In the records below, which lines include "module"? Copy them.

※

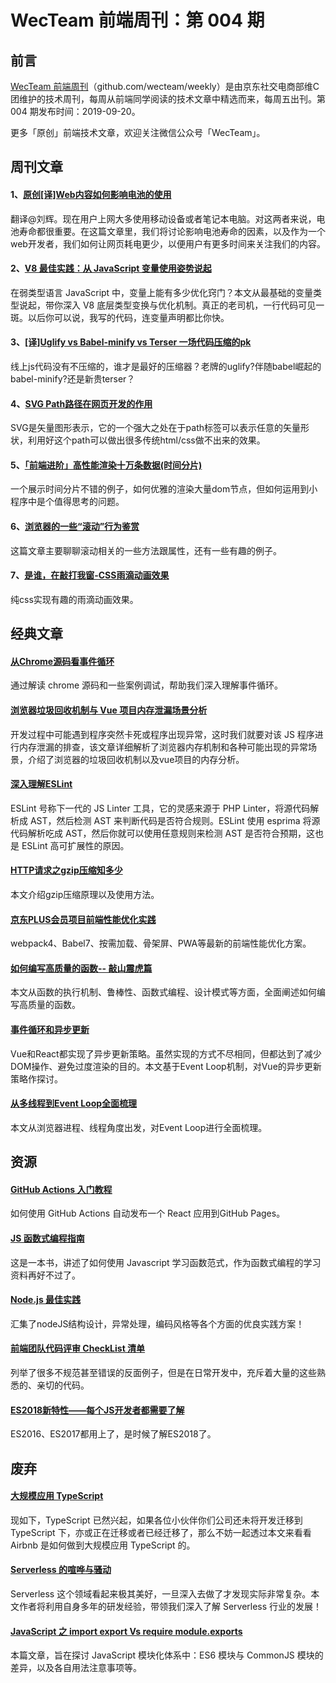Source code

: # WecTeam 前端周刊：第 004 期

## 前言

[WecTeam 前端周刊](https://github.com/wecteam/weekly)（github.com/wecteam/weekly）是由京东社交电商部维C团维护的技术周刊，每周从前端同学阅读的技术文章中精选而来，每周五出刊。第 004 期发布时间：2019-09-20。

更多「原创」前端技术文章，欢迎关注微信公众号「WecTeam」。

## 周刊文章

#### 1、[原创[译]Web内容如何影响电池的使用](https://mp.weixin.qq.com/s/OY2iiPyUe4calxyfxTlSKg)

翻译@刘辉。现在用户上网大多使用移动设备或者笔记本电脑。对这两者来说，电池寿命都很重要。在这篇文章里，我们将讨论影响电池寿命的因素，以及作为一个web开发者，我们如何让网页耗电更少，以便用户有更多时间来关注我们的内容。

#### 2、[V8 最佳实践：从 JavaScript 变量使用姿势说起](https://juejin.im/post/5d81a06ee51d4561ba48fea2)

在弱类型语言 JavaScript 中，变量上能有多少优化窍门？本文从最基础的变量类型说起，带你深入 V8 底层类型变换与优化机制。真正的老司机，一行代码可见一斑。以后你可以说，我写的代码，连变量声明都比你快。

#### 3、[[译]Uglify vs Babel-minify vs Terser 一场代码压缩的pk](https://juejin.im/post/5d6cd666e51d4561cb5ddee6)

线上js代码没有不压缩的，谁才是最好的压缩器？老牌的uglify?伴随babel崛起的babel-minify?还是新贵terser？

#### 4、[SVG Path路径在网页开发的作用](https://juejin.im/post/5b263f886fb9a00e63252dbe)

SVG是矢量图形表示，它的一个强大之处在于path标签可以表示任意的矢量形状，利用好这个path可以做出很多传统html/css做不出来的效果。

#### 5、[「前端进阶」高性能渲染十万条数据(时间分片)]( https://mp.weixin.qq.com/s/-UHOsR26jnnogHqPfPM0rQ)

一个展示时间分片不错的例子，如何优雅的渲染大量dom节点，但如何运用到小程序中是个值得思考的问题。

#### 6、[浏览器的一些“滚动”行为鉴赏](https://juejin.im/post/5d75adfbe51d4561e84fcc9c)

这篇文章主要聊聊滚动相关的一些方法跟属性，还有一些有趣的例子。

#### 7、[是谁，在敲打我窗-CSS雨滴动画效果](https://zhuanlan.zhihu.com/p/80852343)

纯css实现有趣的雨滴动画效果。

## 经典文章

#### [从Chrome源码看事件循环](https://zhuanlan.zhihu.com/p/48522249)

通过解读 chrome 源码和一些案例调试，帮助我们深入理解事件循环。

#### [浏览器垃圾回收机制与 Vue 项目内存泄漏场景分析](https://mp.weixin.qq.com/s/sMV4KyUb6RORJ4la7MfC4Q)

开发过程中可能遇到程序突然卡死或程序出现异常，这时我们就要对该 JS 程序进行内存泄漏的排查，该文章详细解析了浏览器内存机制和各种可能出现的异常场景，介绍了浏览器的垃圾回收机制以及vue项目的内存分析。

#### [深入理解ESLint](https://mp.weixin.qq.com/s/X2gShxrCw0ukZigjE_45kA)

ESLint 号称下一代的 JS Linter 工具，它的灵感来源于 PHP Linter，将源代码解析成 AST，然后检测 AST 来判断代码是否符合规则。ESLint 使用 esprima 将源代码解析吃成 AST，然后你就可以使用任意规则来检测 AST 是否符合预期，这也是 ESLint 高可扩展性的原因。

#### [HTTP请求之gzip压缩知多少](https://segmentfault.com/a/1190000020386580)

本文介绍gzip压缩原理以及使用方法。

#### [京东PLUS会员项目前端性能优化实践](https://juejin.im/entry/5c6613ed518825629d075478)

webpack4、Babel7、按需加载、骨架屏、PWA等最新的前端性能优化方案。

#### [如何编写高质量的函数-- 敲山震虎篇](https://juejin.im/post/5c6bbf0f6fb9a049ba4224fd#heading-19)

本文从函数的执行机制、鲁棒性、函数式编程、设计模式等方面，全面阐述如何编写高质量的函数。

#### [事件循环和异步更新](https://juejin.im/post/5d7e30dbf265da03cd0aaef4)

Vue和React都实现了异步更新策略。虽然实现的方式不尽相同，但都达到了减少DOM操作、避免过度渲染的目的。本文基于Event Loop机制，对Vue的异步更新策略作探讨。

#### [从多线程到Event Loop全面梳理](https://juejin.im/post/5d5b4c2df265da03dd3d73e5)

本文从浏览器进程、线程角度出发，对Event Loop进行全面梳理。

## 资源

#### [GitHub Actions 入门教程](http://www.ruanyifeng.com/blog/2019/09/getting-started-with-github-actions.html)

如何使用 GitHub Actions 自动发布一个 React 应用到GitHub Pages。

#### [JS 函数式编程指南](https://llh911001.gitbooks.io/mostly-adequate-guide-chinese/content/)

这是一本书，讲述了如何使用 Javascript 学习函数范式，作为函数式编程的学习资料再好不过了。

#### [Node.js 最佳实践](https://github.com/goldbergyoni/nodebestpractices/blob/master/README.chinese.md)

汇集了nodeJS结构设计，异常处理，编码风格等各个方面的优良实践方案！

#### [前端团队代码评审 CheckList 清单](https://juejin.im/post/5d1c6550518825330a3bfa01)

列举了很多不规范甚至错误的反面例子，但是在日常开发中，充斥着大量的这些熟悉的、亲切的代码。

#### [ES2018新特性——每个JS开发者都需要了解](https://www.zcfy.cc/article/new-es2018-features-every-javascript-developer-should-know)

ES2016、ES2017都用上了，是时候了解ES2018了。

## 废弃

#### [大规模应用 TypeScript](https://juejin.im/post/5d591d8a6fb9a06aee362f29)

现如下，TypeScript 已然兴起，如果各位小伙伴你们公司还未将开发迁移到 TypeScript 下，亦或正在迁移或者已经迁移了，那么不妨一起透过本文来看看 Airbnb 是如何做到大规模应用 TypeScript 的。

#### [Serverless 的喧哗与骚动](https://mp.weixin.qq.com/s/Uk7safZuPaDA9CefmRI9Fg)

Serverless 这个领域看起来极其美好，一旦深入去做了才发现实际非常复杂。本文作者将利用自身多年的研发经验，带领我们深入了解 Serverless 行业的发展！

#### [JavaScript 之 import export Vs require module.exports](https://www.jeffjade.com/2019/08/28/159-js-import-export-vs-require-module-exports/)

本篇文章，旨在探讨 JavaScript 模块化体系中：ES6 模块与 CommonJS 模块的差异，以及各自用法注意事项等。


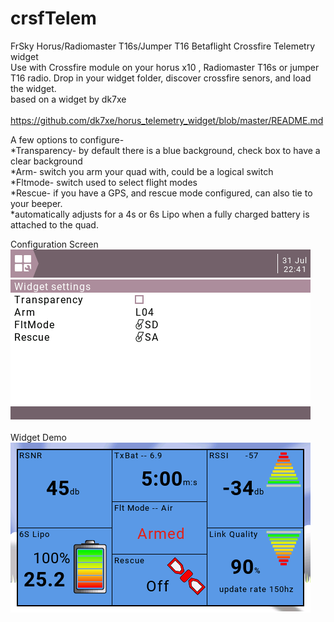 # crsfTelem
FrSky Horus/Radiomaster T16s/Jumper T16  Betaflight Crossfire Telemetry widget
<br>Use with Crossfire module on your horus x10 , Radiomaster T16s or jumper T16 radio.
Drop in your widget folder, discover crossfire senors, and load the widget.
<br>
based on a widget by dk7xe  												
<br>https://github.com/dk7xe/horus_telemetry_widget/blob/master/README.md 
<br>

A few options to configure- 
<br>*Transparency- by default there is a blue background, check box to have a clear background
<br>*Arm- switch you arm your quad with, could be a logical switch
<br>*Fltmode- switch used to select flight modes
<br>*Rescue- if you have a GPS, and rescue mode configured, can also tie to your beeper.
<br>*automatically adjusts for a 4s or 6s Lipo when a fully charged battery is attached to the quad.

Configuration Screen
<br><img src=one.png>
<br>
<br>
Widget Demo
<br><img src=two.png>

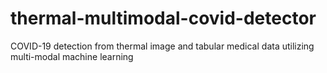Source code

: # thermal-multimodal-covid-detector
COVID-19 detection from thermal image and tabular medical data utilizing multi-modal machine learning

※

▶ _Response_:
#### [JavaScript 之 import export Vs require module.exports](https://www.jeffjade.com/2019/08/28/159-js-import-export-vs-require-module-exports/)
<br>Use with Crossfire module on your horus x10 , Radiomaster T16s or jumper T16 radio.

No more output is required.